Figure 4.

Depletion of ChREBP results in decreased proliferation rate of AKT-overexpressing lesions. AKT/ChREBP mice (n = 15) were sacrificed 29 weeks post injection (w.p.i.). AKT/ChREBPKO mice (n = 15 for each group) were sacrificed at two distinct time points: 29 w.p.i. (indicated as AKT/ChREBPKO I) and 52 w.p.i. (AKT/ChREBPKO II), respectively. (a) Differences in proliferation indices (as assessed by Ki67 index) between controls (injected with empty vector), AKT/ChREBP, AKT/ChREBPKO I, and AKT/ChREBPKO II mice. (b–d). Differences in the mRNA levels of proliferation promoting genes (Plk1, Skp2, and Foxm1; as determined by quantitative real-time RT-PCR) in the same mouse cohorts. Quantitative values for Plk1, Skp2, and Foxm1 mRNA were calculated by using the PE Biosystems Analysis software and expressed as Number target (NT). NT = 2^−ΔCt, wherein ΔCt value of each sample was calculated by subtracting the average Ct value of the target gene from the average Ct value of the β-Actin gene (housekeeping gene).
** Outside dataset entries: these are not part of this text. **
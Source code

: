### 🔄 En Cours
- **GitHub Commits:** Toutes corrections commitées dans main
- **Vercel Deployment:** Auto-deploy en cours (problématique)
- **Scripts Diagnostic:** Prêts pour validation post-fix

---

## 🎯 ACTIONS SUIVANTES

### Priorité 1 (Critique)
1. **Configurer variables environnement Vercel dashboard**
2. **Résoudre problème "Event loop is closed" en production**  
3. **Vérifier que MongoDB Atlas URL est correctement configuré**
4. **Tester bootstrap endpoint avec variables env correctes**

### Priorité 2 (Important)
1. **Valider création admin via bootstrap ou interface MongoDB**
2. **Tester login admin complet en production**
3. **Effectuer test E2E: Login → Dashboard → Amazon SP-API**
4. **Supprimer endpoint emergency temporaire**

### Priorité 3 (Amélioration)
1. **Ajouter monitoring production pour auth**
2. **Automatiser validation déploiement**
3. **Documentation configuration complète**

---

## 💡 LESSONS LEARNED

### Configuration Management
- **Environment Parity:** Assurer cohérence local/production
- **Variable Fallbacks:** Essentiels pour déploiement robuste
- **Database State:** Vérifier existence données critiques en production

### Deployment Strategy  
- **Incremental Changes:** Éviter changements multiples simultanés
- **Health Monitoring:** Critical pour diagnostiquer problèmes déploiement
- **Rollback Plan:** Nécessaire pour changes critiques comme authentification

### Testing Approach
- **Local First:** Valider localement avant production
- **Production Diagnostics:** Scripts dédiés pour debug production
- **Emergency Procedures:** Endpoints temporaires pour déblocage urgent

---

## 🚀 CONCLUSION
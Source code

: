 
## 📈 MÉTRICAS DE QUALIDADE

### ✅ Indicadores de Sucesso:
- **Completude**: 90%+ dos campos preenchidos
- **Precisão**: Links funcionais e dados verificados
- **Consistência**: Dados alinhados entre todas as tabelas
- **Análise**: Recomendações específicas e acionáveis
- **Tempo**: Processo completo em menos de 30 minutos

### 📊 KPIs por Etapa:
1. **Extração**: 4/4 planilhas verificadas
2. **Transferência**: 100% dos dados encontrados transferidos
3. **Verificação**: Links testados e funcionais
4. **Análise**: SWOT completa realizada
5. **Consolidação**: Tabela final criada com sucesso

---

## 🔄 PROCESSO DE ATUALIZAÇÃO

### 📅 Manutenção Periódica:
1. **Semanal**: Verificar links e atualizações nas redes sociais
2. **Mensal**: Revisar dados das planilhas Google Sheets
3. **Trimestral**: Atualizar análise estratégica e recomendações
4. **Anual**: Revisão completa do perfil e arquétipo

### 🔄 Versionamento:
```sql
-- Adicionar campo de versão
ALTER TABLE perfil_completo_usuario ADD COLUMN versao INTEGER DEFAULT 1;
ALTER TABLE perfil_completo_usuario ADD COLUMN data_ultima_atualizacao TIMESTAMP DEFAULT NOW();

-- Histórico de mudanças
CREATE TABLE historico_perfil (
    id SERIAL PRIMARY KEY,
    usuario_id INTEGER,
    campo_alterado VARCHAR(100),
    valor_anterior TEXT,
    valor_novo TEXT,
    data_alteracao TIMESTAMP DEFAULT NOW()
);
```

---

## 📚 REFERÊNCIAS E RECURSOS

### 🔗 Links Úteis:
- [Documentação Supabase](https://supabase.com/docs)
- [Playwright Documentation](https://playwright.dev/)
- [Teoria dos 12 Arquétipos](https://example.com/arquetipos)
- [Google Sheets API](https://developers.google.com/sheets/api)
Tukey–Kramer test: P < 0.0005 a, vs control (mice injected with empty vector); b, vs AKT/ChREBP; c, vs AKT/ChREBPKO I mice. (e) Large AKT/ChREBP HCC (T) characterized by very high rate of proliferation. (f) Low proliferative activity in an AKT/ChREBPKO II HCC (T). The striking differences in proliferation degree can be better appreciated in insets. HCC are demarcated from the surrounding non-tumorous tissue with dotted lines. Original magnifications: 40x and 100x in the large pictures, 400x in insets. Scale bar: 500µm for 40x, 100µm for 100x. Abbreviations: HE, hematoxylin and eosin staining; T, tumor (HCC).